Record extracts
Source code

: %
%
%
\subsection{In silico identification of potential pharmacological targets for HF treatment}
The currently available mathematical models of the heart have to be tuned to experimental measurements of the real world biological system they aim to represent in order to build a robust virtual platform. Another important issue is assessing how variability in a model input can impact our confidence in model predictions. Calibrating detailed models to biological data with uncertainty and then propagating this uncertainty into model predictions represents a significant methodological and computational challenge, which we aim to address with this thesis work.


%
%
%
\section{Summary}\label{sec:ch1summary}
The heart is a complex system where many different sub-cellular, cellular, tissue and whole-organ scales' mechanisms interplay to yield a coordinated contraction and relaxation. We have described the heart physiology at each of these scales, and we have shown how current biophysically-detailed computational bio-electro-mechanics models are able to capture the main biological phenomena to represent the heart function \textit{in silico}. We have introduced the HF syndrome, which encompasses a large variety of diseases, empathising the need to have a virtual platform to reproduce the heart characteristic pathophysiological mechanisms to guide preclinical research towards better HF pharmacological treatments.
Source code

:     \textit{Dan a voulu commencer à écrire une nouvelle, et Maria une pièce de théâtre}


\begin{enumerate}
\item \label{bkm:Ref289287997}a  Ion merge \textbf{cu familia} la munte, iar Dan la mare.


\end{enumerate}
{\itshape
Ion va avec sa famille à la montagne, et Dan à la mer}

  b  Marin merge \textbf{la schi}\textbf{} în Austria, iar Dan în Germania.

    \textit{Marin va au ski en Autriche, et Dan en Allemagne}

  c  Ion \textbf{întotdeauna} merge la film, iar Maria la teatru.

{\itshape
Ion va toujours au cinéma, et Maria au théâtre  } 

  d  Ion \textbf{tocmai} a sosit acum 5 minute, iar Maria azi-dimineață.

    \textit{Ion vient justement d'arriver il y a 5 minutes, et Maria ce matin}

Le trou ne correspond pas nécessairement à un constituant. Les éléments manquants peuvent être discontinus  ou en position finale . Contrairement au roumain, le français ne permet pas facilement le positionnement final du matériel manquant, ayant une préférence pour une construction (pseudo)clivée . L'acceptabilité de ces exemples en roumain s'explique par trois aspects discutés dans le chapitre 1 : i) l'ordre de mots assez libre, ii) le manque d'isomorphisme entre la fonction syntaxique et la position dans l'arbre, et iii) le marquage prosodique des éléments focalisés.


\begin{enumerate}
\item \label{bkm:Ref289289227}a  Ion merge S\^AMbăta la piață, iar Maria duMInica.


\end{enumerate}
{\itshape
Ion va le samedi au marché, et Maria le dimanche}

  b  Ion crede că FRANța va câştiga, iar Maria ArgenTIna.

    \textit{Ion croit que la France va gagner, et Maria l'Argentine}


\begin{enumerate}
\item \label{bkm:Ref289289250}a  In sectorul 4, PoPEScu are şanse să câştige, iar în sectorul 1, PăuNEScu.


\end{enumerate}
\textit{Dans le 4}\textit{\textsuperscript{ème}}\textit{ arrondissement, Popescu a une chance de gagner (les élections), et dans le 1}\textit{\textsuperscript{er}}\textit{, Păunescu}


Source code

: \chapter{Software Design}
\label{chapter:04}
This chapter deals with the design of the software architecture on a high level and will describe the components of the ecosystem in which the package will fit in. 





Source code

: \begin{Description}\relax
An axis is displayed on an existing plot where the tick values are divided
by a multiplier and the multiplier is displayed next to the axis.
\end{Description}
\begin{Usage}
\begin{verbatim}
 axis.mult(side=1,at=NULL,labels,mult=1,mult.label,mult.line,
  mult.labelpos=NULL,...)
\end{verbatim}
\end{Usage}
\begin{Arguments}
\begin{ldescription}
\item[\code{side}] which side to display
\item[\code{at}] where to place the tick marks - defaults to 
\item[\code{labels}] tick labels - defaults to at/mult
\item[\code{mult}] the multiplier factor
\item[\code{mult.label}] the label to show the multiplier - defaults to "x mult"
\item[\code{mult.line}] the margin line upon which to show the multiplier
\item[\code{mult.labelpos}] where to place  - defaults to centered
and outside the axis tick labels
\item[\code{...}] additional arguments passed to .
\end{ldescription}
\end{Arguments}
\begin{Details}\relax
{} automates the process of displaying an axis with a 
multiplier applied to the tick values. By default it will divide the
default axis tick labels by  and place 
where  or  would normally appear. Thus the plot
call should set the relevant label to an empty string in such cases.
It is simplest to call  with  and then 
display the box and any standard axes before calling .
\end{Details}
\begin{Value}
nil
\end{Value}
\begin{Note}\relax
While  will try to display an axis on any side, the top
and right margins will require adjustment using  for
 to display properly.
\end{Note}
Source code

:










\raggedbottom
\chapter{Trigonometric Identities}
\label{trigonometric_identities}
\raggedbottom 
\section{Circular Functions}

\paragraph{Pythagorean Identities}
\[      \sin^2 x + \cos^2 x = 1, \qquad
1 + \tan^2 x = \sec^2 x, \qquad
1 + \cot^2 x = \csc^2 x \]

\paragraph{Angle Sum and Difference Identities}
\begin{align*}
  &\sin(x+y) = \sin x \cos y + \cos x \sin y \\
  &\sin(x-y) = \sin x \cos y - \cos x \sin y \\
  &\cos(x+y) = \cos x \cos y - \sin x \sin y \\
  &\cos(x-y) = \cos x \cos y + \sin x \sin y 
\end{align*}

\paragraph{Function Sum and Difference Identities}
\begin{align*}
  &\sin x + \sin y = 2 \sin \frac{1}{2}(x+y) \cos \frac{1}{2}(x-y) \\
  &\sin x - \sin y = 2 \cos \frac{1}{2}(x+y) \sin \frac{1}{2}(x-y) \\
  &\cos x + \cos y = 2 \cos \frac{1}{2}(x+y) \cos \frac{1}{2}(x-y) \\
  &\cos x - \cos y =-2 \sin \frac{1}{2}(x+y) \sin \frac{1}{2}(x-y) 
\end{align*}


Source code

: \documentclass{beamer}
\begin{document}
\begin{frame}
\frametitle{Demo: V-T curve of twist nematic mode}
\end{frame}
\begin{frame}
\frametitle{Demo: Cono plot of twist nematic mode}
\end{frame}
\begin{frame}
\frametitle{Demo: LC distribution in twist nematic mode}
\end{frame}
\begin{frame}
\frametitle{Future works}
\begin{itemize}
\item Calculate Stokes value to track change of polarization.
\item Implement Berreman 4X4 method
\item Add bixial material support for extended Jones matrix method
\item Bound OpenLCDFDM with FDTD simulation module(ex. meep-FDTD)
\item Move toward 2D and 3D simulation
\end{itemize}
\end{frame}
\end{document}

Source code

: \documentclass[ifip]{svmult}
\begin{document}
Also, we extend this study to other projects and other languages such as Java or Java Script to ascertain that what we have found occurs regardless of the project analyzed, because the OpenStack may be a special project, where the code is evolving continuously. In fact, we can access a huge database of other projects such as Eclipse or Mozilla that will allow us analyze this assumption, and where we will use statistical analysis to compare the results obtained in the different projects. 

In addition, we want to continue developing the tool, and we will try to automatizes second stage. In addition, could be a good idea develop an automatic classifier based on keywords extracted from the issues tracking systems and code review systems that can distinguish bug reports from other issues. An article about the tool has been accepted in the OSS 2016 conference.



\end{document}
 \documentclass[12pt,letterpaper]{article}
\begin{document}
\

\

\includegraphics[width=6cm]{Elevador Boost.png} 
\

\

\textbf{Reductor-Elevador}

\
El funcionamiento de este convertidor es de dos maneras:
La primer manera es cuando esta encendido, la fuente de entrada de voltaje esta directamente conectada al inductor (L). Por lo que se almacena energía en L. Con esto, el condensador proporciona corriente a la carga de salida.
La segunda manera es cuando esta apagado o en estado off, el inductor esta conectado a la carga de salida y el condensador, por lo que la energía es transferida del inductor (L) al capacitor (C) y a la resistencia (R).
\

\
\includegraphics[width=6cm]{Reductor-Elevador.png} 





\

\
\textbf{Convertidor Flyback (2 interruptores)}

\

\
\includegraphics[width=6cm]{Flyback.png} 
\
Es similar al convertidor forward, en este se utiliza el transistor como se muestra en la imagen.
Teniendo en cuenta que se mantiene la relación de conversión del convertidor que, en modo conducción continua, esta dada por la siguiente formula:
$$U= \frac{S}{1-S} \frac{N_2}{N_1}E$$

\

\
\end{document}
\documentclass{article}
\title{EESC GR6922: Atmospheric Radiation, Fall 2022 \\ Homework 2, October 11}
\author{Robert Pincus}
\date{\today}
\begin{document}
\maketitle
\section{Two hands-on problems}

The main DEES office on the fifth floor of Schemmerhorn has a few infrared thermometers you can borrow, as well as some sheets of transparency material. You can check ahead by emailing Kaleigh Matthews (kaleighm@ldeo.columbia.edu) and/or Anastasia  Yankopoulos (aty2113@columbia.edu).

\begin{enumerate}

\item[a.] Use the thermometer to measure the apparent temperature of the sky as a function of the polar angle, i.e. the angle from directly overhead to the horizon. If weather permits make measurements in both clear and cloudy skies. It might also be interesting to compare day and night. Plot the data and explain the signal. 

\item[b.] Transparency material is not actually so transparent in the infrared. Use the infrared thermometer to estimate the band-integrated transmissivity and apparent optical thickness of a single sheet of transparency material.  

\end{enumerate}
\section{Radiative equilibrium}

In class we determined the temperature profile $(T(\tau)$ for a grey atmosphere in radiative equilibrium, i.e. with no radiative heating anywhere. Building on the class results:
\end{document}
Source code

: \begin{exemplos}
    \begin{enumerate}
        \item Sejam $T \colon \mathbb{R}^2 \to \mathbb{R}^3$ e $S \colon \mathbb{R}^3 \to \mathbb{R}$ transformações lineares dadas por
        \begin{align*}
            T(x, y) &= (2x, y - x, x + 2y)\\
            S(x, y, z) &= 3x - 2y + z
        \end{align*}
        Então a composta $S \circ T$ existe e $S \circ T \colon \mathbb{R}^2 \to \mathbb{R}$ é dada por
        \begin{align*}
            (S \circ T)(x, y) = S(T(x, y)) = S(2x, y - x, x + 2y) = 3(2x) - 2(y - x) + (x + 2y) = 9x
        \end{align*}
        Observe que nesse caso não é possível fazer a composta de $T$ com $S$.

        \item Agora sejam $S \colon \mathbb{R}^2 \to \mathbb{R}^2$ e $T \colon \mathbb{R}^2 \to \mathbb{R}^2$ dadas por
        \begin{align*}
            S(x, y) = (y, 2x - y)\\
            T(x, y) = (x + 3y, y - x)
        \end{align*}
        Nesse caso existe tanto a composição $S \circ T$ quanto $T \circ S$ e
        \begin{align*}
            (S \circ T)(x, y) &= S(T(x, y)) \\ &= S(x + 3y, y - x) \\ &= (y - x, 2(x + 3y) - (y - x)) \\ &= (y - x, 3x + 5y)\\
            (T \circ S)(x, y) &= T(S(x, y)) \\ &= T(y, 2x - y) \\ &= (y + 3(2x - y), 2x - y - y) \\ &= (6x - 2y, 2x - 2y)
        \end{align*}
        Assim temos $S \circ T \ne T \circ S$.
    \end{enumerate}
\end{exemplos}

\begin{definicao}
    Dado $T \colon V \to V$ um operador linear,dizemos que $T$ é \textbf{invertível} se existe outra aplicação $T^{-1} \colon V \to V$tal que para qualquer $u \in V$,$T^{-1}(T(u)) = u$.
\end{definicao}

Required work
The answer is a number only: how many lines of the data above include "temperature"?

Task solution
2